You have asked to have your children baptized.  In doing so you are accepting the responsibility of training them in the practice of the faith.  It will be your duty to bring them up to keep God’s commandments as Christ taught us, by loving God and our neighbor.  Do you clearly understand what you are undertaking?

Parents say to God that they will raise their child or children in the faith.  And yet, how many times do we never see those parents again at Mass?  How many times do children, especially as they approach First Holy Communion, not know how to pray, either conversationally with God, or even our simple memorized prayers like the Our Father, Hail Mary, and Glory Be?  It is not uncommon, even for parents who send their children to a Catholic School, to think that they no longer have to worry about raising their children in the faith, and yet, my personal experience and so many studies have shown that when the faith is not lived out at home, even if the child attends a Catholic school, that child will abandon the practice of the faith.

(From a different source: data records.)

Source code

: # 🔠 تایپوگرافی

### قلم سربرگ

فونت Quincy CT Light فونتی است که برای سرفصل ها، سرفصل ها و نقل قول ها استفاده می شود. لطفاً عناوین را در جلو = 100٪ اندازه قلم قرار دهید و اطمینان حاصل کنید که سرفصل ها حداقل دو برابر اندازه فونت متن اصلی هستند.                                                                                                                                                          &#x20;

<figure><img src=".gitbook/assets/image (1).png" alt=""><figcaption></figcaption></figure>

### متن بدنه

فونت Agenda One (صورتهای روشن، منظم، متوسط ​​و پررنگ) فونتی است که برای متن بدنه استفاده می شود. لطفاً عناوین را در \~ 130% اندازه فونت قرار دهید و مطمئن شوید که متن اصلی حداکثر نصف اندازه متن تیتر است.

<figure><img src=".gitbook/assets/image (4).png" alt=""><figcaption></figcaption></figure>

Or if we look at another sacrament, the Sacrament of Confirmation.  In that sacrament, we are given more grace and power of the Holy Spirit to share our faith with others, and to live as witnesses to the faith that was, for most, professed for them in baptism.  But out of those who have been confirmed, who said to God that they want to accept the grace of the Holy Spirit, how many show that faith in their words and actions?  How many simply leave the majority of the practice of their faith at the doors of this church, so that their worship of God at Mass has no effect on the choices they make in their daily lives?  And that’s if people even continue to practice their faith after Confirmation.  The old cheesy joke about a pastor with a bat problem comes to mind: a young pastor has bats in the church.  He tries to kill them with a tennis racquet, but no luck; he tries an exterminator, but the bats keep coming back.  So he asks a neighboring, older pastor who previously had bats what to do.  The older pastor says, “I just confirmed my bats, and I never saw them in church again.”

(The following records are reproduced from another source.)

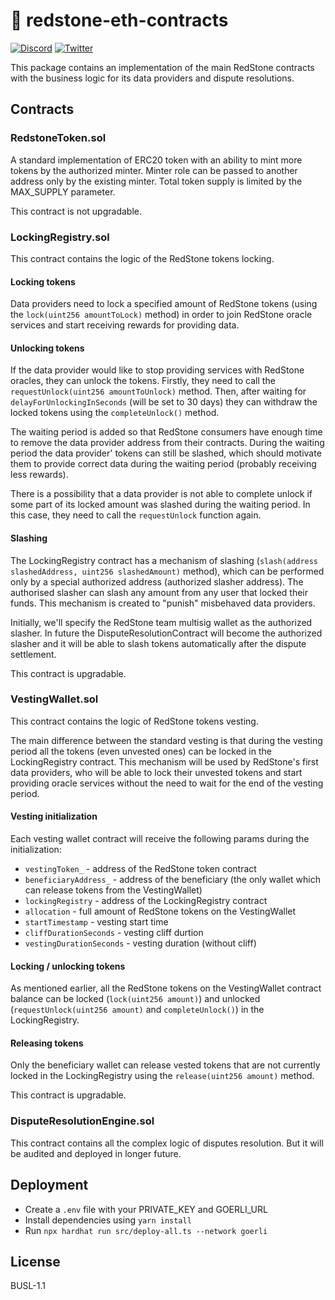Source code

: # 🔗 redstone-eth-contracts

[![Discord](https://img.shields.io/discord/786251205008949258?logo=discord)](https://discord.gg/2CT6hN6C)
[![Twitter](https://img.shields.io/twitter/follow/redstone_defi?style=flat&logo=twitter)](https://twitter.com/intent/follow?screen_name=limestone_defi)

This package contains an implementation of the main RedStone contracts with the business logic for its data providers and dispute resolutions.

## Contracts

### RedstoneToken.sol

A standard implementation of ERC20 token with an ability to mint more tokens by the authorized minter. Minter role can be passed to another address only by the existing minter. Total token supply is limited by the MAX_SUPPLY parameter.

This contract is not upgradable.

### LockingRegistry.sol

This contract contains the logic of the RedStone tokens locking.

#### Locking tokens

Data providers need to lock a specified amount of RedStone tokens (using the `lock(uint256 amountToLock)` method) in order to join RedStone oracle services and start receiving rewards for providing data.

#### Unlocking tokens

If the data provider would like to stop providing services with RedStone oracles, they can unlock the tokens. Firstly, they need to call the `requestUnlock(uint256 amountToUnlock)` method. Then, after waiting for `delayForUnlockingInSeconds` (will be set to 30 days) they can withdraw the locked tokens using the `completeUnlock()` method.

The waiting period is added so that RedStone consumers have enough time to remove the data provider address from their contracts. During the waiting period the data provider' tokens can still be slashed, which should motivate them to provide correct data during the waiting period (probably receiving less rewards).

There is a possibility that a data provider is not able to complete unlock if some part of its locked amount was slashed during the waiting period. In this case, they need to call the `requestUnlock` function again.

#### Slashing

The LockingRegistry contract has a mechanism of slashing (`slash(address slashedAddress, uint256 slashedAmount)` method), which can be performed only by a special authorized address (authorized slasher address). The authorised slasher can slash any amount from any user that locked their funds. This mechanism is created to "punish" misbehaved data providers.

Initially, we'll specify the RedStone team multisig wallet as the authorized slasher. In future the DisputeResolutionContract will become the authorized slasher and it will be able to slash tokens automatically after the dispute settlement.

This contract is upgradable.

### VestingWallet.sol

This contract contains the logic of RedStone tokens vesting.

The main difference between the standard vesting is that during the vesting period all the tokens (even unvested ones) can be locked in the LockingRegistry contract. This mechanism will be used by RedStone's first data providers, who will be able to lock their unvested tokens and start providing oracle services without the need to wait for the end of the vesting period.

#### Vesting initialization

Each vesting wallet contract will receive the following params during the initialization:

- `vestingToken_` - address of the RedStone token contract
- `beneficiaryAddress_` - address of the beneficiary (the only wallet which can release tokens from the VestingWallet)
- `lockingRegistry` - address of the LockingRegistry contract
- `allocation` - full amount of RedStone tokens on the VestingWallet
- `startTimestamp` - vesting start time
- `cliffDurationSeconds` - vesting cliff durtion
- `vestingDurationSeconds` - vesting duration (without cliff)

#### Locking / unlocking tokens

As mentioned earlier, all the RedStone tokens on the VestingWallet contract balance can be locked (`lock(uint256 amount)`) and unlocked (`requestUnlock(uint256 amount)` and `completeUnlock()`) in the LockingRegistry.

#### Releasing tokens

Only the beneficiary wallet can release vested tokens that are not currently locked in the LockingRegistry using the `release(uint256 amount)` method.

This contract is upgradable.

### DisputeResolutionEngine.sol

This contract contains all the complex logic of disputes resolution. But it will be audited and deployed in longer future.

## Deployment

- Create a `.env` file with your PRIVATE_KEY and GOERLI_URL
- Install dependencies using `yarn install`
- Run `npx hardhat run src/deploy-all.ts --network goerli`

## License

BUSL-1.1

The other temptation for us, as children of God, is to do what we probably all have done as kids.  When it came to our life at home, we have all probably said to ourselves ‘I’ll do my chores later when it’s more convenient.’  We have all also probably said to ourselves, ‘I’ll grow in my faith when I’m older.’  Whether it’s saying a rosary more frequently, saying daily prayers, going to an extra Mass or two during the week, or any other religious practice that we know is good, it can be very easy to say, “I’ll do that when I’m older or retired.”  And certainly sometimes our Mass time is not conducive to working people, since we start at 8:15 a.m.  But, I know we have more retired people in our parish than come to daily Mass.  It’s not a requirement, so I’m not saying you have to come, but how many of you have thought about daily Mass, and maybe even told God you would go more, but then don’t follow through?  It’s very easy for all of us, myself including, whether we’re in school, working, or retired, to promise God that we’re going to grow in our faith, and then not follow through, and so we keep saying that we’ll do it later.  But in reality, we never have later.  The future is never ours to own.  All we ever know is that we have today, and how we can live our faith in the present.

Today the Lord invites us to let our actions speak; to follow what we say by what we do.  May we all take seriously the admonition by St. John in his first letter, “let us love not in word or speech but in deed and truth.”